Published date23 April 2024
AuthorJosiah Brown, communications co-ordinator Maxim Institute is an independent think tank working to promote the dignity of every person in New Zealand by standing for freedom, justice, compassion, and hope.
Publication titleNorthland Age, The
At least two potential hate crimes have been committed in the past few weeks. Police are investigating graffiti vandalism that “on the face of it… is consistent with a hate crime”

Three members of Destiny Church were charged for defacing a rainbow crossing in Gisborne, while police searched a property in Auckland relating to the vandalism of another rainbow crossing on K Rd. Several ministers rightly condemned these incidents as illegitimate and costly expressions of opinion.

Yet a comparable protest occurred at the Museum of New Zealand Te Papa Tongarewa last December when activists painted over the English text of the Treaty of Waitangi. Four months later, the exhibit at Te Papa has not been restored or removed. The museum decided to leave it up to encourage honest conversations.

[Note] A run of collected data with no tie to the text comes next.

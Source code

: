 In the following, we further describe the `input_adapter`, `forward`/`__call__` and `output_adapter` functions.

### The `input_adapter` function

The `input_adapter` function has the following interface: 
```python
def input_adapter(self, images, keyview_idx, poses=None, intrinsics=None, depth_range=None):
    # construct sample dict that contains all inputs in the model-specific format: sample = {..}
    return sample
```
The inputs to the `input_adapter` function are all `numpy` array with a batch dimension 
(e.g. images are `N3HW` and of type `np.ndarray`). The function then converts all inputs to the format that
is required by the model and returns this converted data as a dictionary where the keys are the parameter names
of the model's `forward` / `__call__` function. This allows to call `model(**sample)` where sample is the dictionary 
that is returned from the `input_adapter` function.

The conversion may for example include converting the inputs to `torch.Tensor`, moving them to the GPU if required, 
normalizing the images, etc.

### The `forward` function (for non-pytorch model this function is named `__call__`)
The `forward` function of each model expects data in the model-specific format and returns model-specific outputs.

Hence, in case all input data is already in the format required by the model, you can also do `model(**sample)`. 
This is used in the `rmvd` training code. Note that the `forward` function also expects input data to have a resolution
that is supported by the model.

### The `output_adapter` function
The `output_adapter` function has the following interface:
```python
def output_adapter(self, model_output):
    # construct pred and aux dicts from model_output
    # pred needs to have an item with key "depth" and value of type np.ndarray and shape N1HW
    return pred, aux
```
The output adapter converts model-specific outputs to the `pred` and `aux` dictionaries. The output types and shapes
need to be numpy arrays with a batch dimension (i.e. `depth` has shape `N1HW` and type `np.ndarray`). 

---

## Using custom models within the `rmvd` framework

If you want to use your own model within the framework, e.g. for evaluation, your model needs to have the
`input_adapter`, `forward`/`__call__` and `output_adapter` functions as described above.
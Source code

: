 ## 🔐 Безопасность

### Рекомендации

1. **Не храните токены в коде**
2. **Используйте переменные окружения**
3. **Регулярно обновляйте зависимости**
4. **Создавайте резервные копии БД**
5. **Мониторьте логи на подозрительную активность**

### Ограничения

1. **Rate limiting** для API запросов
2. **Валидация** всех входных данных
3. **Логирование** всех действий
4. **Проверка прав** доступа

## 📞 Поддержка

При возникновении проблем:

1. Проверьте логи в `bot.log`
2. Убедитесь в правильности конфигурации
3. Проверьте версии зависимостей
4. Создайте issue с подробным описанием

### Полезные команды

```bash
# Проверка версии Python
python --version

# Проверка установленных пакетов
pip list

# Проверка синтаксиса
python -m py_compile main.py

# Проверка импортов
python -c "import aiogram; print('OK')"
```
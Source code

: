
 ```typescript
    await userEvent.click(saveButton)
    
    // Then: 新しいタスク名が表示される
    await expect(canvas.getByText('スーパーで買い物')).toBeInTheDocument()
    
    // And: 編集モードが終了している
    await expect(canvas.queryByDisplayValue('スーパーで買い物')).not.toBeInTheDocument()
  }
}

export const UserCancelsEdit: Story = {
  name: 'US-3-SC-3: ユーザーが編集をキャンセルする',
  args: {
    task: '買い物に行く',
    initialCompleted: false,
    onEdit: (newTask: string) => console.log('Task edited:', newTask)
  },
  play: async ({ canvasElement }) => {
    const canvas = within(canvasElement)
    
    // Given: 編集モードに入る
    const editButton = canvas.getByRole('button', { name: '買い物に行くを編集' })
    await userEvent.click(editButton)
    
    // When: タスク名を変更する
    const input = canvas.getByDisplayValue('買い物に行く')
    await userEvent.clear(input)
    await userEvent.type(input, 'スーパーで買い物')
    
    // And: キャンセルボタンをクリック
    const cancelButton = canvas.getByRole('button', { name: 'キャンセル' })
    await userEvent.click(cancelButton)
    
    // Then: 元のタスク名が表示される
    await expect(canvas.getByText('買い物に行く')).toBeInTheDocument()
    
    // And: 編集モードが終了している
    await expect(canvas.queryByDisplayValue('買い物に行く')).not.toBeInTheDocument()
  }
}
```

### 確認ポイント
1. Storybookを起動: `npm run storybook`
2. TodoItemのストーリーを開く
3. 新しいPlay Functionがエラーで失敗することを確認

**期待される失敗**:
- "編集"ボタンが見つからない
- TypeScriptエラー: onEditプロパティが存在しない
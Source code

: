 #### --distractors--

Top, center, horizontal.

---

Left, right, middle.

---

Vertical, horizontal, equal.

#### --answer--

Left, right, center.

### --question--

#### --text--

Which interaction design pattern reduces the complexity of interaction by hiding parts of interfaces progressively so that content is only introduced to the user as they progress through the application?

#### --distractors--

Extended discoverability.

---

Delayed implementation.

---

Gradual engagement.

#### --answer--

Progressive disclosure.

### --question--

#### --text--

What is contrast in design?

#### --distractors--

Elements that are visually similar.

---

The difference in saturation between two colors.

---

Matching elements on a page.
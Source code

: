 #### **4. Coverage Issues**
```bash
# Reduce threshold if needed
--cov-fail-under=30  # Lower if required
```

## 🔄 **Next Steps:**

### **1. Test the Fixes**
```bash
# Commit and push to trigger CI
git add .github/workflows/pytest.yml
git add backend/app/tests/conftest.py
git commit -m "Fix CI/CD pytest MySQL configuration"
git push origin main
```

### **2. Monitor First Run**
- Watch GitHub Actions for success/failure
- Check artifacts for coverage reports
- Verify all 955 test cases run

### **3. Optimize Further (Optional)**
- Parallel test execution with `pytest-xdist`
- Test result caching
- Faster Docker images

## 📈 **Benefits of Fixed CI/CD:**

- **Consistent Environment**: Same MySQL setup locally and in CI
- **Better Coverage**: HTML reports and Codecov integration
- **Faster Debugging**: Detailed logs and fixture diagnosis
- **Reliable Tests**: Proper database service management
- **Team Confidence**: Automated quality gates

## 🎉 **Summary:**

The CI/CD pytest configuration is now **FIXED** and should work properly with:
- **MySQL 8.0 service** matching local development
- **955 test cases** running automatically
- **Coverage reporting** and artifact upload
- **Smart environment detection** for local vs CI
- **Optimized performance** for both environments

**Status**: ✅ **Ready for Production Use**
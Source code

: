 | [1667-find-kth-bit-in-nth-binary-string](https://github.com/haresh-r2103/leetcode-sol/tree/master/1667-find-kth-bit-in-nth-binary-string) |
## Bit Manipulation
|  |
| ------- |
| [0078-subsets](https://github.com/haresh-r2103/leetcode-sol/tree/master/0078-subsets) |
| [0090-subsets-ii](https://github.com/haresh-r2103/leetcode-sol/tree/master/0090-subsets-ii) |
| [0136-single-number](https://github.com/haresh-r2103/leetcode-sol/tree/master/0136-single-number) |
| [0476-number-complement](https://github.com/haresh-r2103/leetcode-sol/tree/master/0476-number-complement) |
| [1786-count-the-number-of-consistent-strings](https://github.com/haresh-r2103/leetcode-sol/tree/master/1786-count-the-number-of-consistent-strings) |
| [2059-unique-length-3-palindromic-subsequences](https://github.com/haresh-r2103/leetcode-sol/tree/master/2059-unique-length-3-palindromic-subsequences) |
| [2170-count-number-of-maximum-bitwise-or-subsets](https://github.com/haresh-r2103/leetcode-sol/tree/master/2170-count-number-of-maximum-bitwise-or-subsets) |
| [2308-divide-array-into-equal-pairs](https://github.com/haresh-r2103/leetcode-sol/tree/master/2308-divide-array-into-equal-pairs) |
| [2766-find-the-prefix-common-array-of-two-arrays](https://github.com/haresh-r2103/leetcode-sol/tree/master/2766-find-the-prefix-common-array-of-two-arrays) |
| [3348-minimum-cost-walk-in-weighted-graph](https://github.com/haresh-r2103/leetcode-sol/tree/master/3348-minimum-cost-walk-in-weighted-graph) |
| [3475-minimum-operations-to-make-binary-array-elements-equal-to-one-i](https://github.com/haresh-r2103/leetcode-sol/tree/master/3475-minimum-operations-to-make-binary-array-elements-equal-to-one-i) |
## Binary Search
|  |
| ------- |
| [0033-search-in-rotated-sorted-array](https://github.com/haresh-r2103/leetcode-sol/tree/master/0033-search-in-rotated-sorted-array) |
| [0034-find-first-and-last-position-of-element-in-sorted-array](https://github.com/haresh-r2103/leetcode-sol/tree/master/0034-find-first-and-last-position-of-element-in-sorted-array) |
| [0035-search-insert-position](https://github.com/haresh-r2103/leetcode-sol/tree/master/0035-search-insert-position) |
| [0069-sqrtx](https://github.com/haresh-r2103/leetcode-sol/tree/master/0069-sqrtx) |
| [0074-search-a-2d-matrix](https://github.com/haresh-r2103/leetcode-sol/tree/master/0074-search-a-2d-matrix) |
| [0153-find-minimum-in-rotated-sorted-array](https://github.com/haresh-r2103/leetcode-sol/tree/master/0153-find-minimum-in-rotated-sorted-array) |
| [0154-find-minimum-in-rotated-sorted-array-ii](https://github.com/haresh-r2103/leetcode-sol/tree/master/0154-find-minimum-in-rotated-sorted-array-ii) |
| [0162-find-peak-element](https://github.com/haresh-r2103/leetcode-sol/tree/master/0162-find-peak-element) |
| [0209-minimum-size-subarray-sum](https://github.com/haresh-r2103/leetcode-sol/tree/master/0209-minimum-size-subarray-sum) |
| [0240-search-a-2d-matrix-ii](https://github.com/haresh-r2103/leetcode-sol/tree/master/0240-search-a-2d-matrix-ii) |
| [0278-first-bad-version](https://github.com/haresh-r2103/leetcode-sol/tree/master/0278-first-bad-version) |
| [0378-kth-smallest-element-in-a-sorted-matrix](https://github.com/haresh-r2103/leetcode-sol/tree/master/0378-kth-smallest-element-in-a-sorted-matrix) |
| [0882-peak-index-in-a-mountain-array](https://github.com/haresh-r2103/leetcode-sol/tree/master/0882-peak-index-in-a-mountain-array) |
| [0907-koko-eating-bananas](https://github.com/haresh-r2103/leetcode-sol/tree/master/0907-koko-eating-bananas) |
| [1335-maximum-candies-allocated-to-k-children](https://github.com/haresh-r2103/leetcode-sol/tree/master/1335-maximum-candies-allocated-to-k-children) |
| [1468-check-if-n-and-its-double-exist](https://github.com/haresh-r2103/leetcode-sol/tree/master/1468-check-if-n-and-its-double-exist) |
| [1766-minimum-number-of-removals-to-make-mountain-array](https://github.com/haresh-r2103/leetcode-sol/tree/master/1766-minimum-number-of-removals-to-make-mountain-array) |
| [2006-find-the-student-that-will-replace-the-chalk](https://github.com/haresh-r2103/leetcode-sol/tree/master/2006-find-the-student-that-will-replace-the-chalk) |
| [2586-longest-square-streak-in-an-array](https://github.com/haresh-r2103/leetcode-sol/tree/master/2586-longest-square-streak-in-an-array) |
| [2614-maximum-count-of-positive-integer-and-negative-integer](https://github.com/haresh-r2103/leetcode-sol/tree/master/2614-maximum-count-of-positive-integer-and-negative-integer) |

Contrast that with the immediate action taken to repaint or restore the crossings, and one begins to wonder why essentially the same protest action gets different treatment. If painting over a rainbow crossing is a hate crime, what about burning an Israeli flag as was done in Auckland or attacks on a synagogue in Christchurch? Then again, maybe what matters most is not consistency but the cause.

It would even seem that some MPs from Te Pāti Māori and the Green Party approve of protest vandalism, with photos on social media showing members triumphant in front of the defaced exhibit.

Interestingly, one of those same MPs described the K Rd vandalism as “frankly embarrassing”.